Soaring energy prices and power blackouts in Kosovo, one of the poorest countries in Europe, led to a government ban on Bitcoin mining. Now, some miners are selling their equipment or trying to move abroad, industry participants say.
The landlocked Balkan state is only the latest to crackdown on crypto mining after being buffeted by high energy prices. Kazakhstan, which had become a popular base for miners who fled China, took similar measures late last year.
Kosovo confiscated 429 devices used to mine cryptocurrencies during first few days of January, the newspaper Gazetta Express reported. The move follows energy blackouts because of high import prices and an unexpected shut-down of a power plant a month earlier.
Generating the world’s biggest cryptocurrency requires special computers that work to solve complex mathematical problems, and the biggest operating expense for miners is electricity.
Ardian Alaj, the co-owner of a crypto exchange in Kosovo’s capital Pristina, told Bloomberg he’d heard of multiple examples of miners selling or trying to sell equipment in the aftermath of the ban. There are “minimal cases” of miners going to neighboring countries, he said by email.
“Mining was done in Kosovo, because it was possible to do it illegally,” said Alaj.

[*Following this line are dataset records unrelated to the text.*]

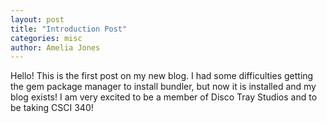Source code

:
 ```yaml
---
layout: post
title: "Introduction Post"
categories: misc
author: Amelia Jones
---
```


Hello! This is the first post on my new blog. I had some difficulties getting the gem package manager to install bundler, but now it is installed and my blog exists! I am very excited to be a member of Disco Tray Studios and to be taking CSCI 340!
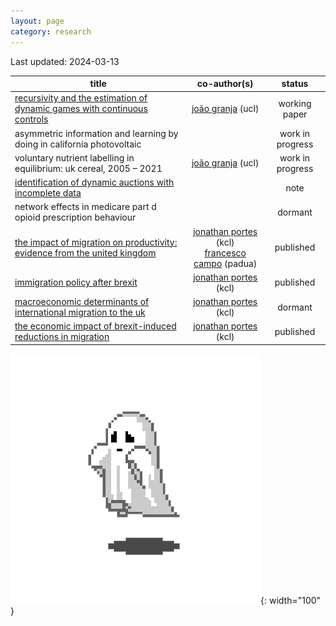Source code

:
 ```yaml
---
layout: page
category: research
---
```


Last updated: 2024-03-13

| title | co-author(s) | status |
| --- | :---: | :---: |
| [recursivity and the estimation of dynamic games with continuous controls](https://github.com/gfrt0/gfrt0.github.io/raw/master/content/fg_dgs.pdf) | [joão granja](https://www.joaogranja.net/) (ucl) | working paper |
| asymmetric information and learning by doing in california photovoltaic | | work in progress |
| voluntary nutrient labelling in equilibrium: uk cereal, 2005 – 2021 | [joão granja](https://www.joaogranja.net/) (ucl) | work in progress |
| [identification of dynamic auctions with incomplete data](https://github.com/gfrt0/gfrt0.github.io/raw/master/content/note_jfp.pdf) | | note |
| network effects in medicare part d opioid prescription behaviour | | dormant |
| [the impact of migration on productivity: evidence from the united kingdom](https://github.com/gfrt0/gfrt0.github.io/raw/master/content/CampoFortePortes2024.pdf) | [jonathan portes](https://www.kcl.ac.uk/people/professor-jonathan-portes) (kcl) <br /> [francesco campo](https://sites.google.com/view/francescocampoecon/) (padua) | published |
| [immigration policy after brexit](https://www.gov.wales/sites/default/files/publications/2018-10/brexit-and-fair-movement-of-people.pdf) | [jonathan portes](https://www.kcl.ac.uk/people/professor-jonathan-portes) (kcl) | published |
| [macroeconomic determinants of international migration to the uk](https://www.econstor.eu/bitstream/10419/157923/1/GLO_DP_0069.pdf) | [jonathan portes](https://www.kcl.ac.uk/people/professor-jonathan-portes) (kcl) | dormant |
| [the economic impact of brexit-induced reductions in migration](https://academic.oup.com/oxrep/article/33/suppl_1/S31/3066076/The-economic-impact-of-Brexit-induced-reductions) | [jonathan portes](https://www.kcl.ac.uk/people/professor-jonathan-portes) (kcl) | published |

![ghost](https://github.com/gfrt0/gfrt0.github.io/raw/master/content/ghost.webp){: width="100" }
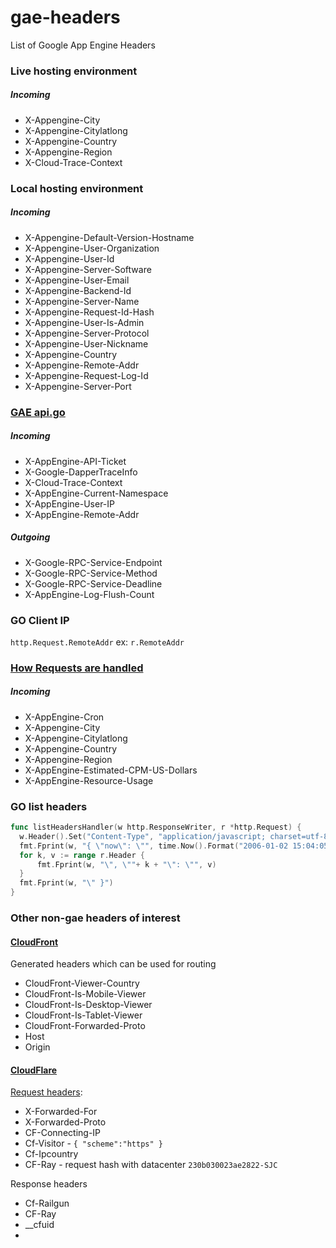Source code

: # gae-headers

List of Google App Engine Headers

### Live hosting environment

##### Incoming

- X-Appengine-City
- X-Appengine-Citylatlong
- X-Appengine-Country
- X-Appengine-Region
- X-Cloud-Trace-Context

### Local hosting environment

##### Incoming

- X-Appengine-Default-Version-Hostname
- X-Appengine-User-Organization
- X-Appengine-User-Id
- X-Appengine-Server-Software
- X-Appengine-User-Email
- X-Appengine-Backend-Id
- X-Appengine-Server-Name
- X-Appengine-Request-Id-Hash
- X-Appengine-User-Is-Admin
- X-Appengine-Server-Protocol
- X-Appengine-User-Nickname
- X-Appengine-Country
- X-Appengine-Remote-Addr
- X-Appengine-Request-Log-Id
- X-Appengine-Server-Port

### [GAE api.go](http://github.com/golang/appengine/blob/master/internal/api.go)

##### Incoming

- X-AppEngine-API-Ticket
- X-Google-DapperTraceInfo
- X-Cloud-Trace-Context
- X-AppEngine-Current-Namespace
- X-AppEngine-User-IP
- X-AppEngine-Remote-Addr

##### Outgoing

- X-Google-RPC-Service-Endpoint
- X-Google-RPC-Service-Method
- X-Google-RPC-Service-Deadline
- X-AppEngine-Log-Flush-Count
 
### GO Client IP

`http.Request.RemoteAddr` ex: `r.RemoteAddr`

### [How Requests are handled](http://cloud.google.com/appengine/docs/flexible/nodejs/how-requests-are-handled)

##### Incoming

- X-AppEngine-Cron
- X-Appengine-City
- X-Appengine-Citylatlong
- X-Appengine-Country
- X-Appengine-Region
- X-AppEngine-Estimated-CPM-US-Dollars
- X-AppEngine-Resource-Usage


### GO list headers

```go
func listHeadersHandler(w http.ResponseWriter, r *http.Request) {
  w.Header().Set("Content-Type", "application/javascript; charset=utf-8")
  fmt.Fprint(w, "{ \"now\": \"", time.Now().Format("2006-01-02 15:04:05"))
  for k, v := range r.Header {
      fmt.Fprint(w, "\", \""+ k + "\": \"", v)
  }
  fmt.Fprint(w, "\" }")
}
```

### Other non-gae headers of interest

#### [CloudFront](https://aws.amazon.com/blogs/aws/enhanced-cloudfront-customization/)

Generated headers which can be used for routing

- CloudFront-Viewer-Country
- CloudFront-Is-Mobile-Viewer
- CloudFront-Is-Desktop-Viewer
- CloudFront-Is-Tablet-Viewer
- CloudFront-Forwarded-Proto
- Host
- Origin

#### [CloudFlare]()

[Request headers](https://support.cloudflare.com/hc/en-us/articles/200170986-How-does-CloudFlare-handle-HTTP-Request-headers-):

- X-Forwarded-For 
- X-Forwarded-Proto
- CF-Connecting-IP 
- Cf-Visitor - `{ "scheme":"https" }`
- Cf-Ipcountry
- CF-Ray - request hash with datacenter `230b030023ae2822-SJC`

Response headers

- Cf-Railgun
- CF-Ray
- __cfuid
- 
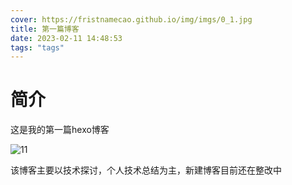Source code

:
 ```yaml
---
cover: https://fristnamecao.github.io/img/imgs/0_1.jpg
title: 第一篇博客
date: 2023-02-11 14:48:53
tags: "tags"
---
```


# 简介



这是我的第一篇hexo博客

![11]( https://cdn.pixabay.com/photo/2021/10/01/18/53/corgi-6673343__340.jpg )

该博客主要以技术探讨，个人技术总结为主，新建博客目前还在整改中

It was also cheap: the northern region of Mitrovica, a popular hub for crypto mining, is one of the four Serb-majority parts of the country that exempts citizens from electric bills.
“Moving operations abroad would create additional costs the local miners are not accustomed to,” Alaj said.
Kosovo declared independence from Serbia in 2008, almost a decade after a war over the territory ended with NATO air raids against Serbian forces.